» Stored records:
______________________________

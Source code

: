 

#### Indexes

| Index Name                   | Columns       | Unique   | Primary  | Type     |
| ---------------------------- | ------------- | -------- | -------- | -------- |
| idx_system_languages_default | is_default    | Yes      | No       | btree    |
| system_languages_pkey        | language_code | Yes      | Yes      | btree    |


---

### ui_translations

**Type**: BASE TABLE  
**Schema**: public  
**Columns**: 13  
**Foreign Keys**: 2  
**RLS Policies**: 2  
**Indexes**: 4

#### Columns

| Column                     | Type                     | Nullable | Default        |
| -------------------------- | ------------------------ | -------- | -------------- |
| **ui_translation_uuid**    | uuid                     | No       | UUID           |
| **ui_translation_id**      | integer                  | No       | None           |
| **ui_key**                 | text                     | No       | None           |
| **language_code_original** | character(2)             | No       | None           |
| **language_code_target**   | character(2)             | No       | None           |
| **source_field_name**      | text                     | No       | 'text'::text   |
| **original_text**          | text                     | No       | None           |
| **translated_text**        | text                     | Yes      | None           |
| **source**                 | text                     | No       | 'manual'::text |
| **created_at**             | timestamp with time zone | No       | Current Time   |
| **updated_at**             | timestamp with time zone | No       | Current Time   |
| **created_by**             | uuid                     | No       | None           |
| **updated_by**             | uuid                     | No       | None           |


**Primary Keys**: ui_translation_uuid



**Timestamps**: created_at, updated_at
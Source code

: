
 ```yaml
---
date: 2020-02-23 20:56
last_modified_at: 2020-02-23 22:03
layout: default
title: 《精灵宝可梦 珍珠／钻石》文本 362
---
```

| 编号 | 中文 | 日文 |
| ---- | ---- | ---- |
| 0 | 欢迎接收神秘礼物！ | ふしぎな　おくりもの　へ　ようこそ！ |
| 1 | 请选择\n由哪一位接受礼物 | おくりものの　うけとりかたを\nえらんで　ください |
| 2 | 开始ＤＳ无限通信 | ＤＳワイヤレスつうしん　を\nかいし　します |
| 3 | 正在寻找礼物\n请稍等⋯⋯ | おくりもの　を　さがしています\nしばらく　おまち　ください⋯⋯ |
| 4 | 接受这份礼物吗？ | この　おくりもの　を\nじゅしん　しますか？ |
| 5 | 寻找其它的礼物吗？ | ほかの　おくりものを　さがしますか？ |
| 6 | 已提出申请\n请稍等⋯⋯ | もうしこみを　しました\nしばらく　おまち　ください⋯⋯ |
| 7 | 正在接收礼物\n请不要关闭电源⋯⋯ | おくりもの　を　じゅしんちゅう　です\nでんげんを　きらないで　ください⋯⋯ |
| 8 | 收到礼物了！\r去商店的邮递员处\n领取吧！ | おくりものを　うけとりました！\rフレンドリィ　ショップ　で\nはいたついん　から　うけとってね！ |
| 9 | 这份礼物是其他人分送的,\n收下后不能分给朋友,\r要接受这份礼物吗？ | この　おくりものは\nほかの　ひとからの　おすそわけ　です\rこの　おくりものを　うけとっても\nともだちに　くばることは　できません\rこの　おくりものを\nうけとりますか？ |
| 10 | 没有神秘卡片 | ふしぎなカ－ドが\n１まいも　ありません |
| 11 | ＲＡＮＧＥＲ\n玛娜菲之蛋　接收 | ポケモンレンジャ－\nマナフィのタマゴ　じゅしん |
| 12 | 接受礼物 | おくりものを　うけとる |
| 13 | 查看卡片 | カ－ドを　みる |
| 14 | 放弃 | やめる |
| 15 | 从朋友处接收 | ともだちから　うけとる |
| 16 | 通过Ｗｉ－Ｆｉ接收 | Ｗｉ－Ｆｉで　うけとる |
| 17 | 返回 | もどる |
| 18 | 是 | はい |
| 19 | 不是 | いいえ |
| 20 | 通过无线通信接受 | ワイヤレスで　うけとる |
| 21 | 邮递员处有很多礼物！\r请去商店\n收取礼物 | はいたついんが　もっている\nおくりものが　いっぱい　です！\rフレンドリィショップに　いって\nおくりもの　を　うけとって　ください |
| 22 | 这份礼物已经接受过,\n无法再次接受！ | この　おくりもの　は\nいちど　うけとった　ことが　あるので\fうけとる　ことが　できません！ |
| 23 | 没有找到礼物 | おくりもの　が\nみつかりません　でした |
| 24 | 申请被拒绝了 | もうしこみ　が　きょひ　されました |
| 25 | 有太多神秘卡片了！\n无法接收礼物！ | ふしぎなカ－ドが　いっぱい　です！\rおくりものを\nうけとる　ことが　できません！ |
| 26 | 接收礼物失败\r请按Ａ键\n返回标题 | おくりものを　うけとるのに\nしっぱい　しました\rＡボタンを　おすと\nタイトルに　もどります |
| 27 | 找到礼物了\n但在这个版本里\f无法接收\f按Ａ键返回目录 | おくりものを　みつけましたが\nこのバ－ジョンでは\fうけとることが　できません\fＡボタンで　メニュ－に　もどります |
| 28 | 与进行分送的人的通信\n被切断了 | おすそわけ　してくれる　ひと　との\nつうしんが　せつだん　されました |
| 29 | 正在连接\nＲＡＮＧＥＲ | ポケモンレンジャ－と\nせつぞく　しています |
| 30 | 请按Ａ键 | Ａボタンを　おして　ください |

______________________________

» Instructions for the task: Copy out the lines of the records above in which the string "もどります" appears.

» Written response:
| 26 | 接收礼物失败\r请按Ａ键\n返回标题 | おくりものを　うけとるのに\nしっぱい　しました\rＡボタンを　おすと\nタイトルに　もどります |
| 27 | 找到礼物了\n但在这个版本里\f无法接收\f按Ａ键返回目录 | おくりものを　みつけましたが\nこのバ－ジョンでは\fうけとることが　できません\fＡボタンで　メニュ－に　もどります |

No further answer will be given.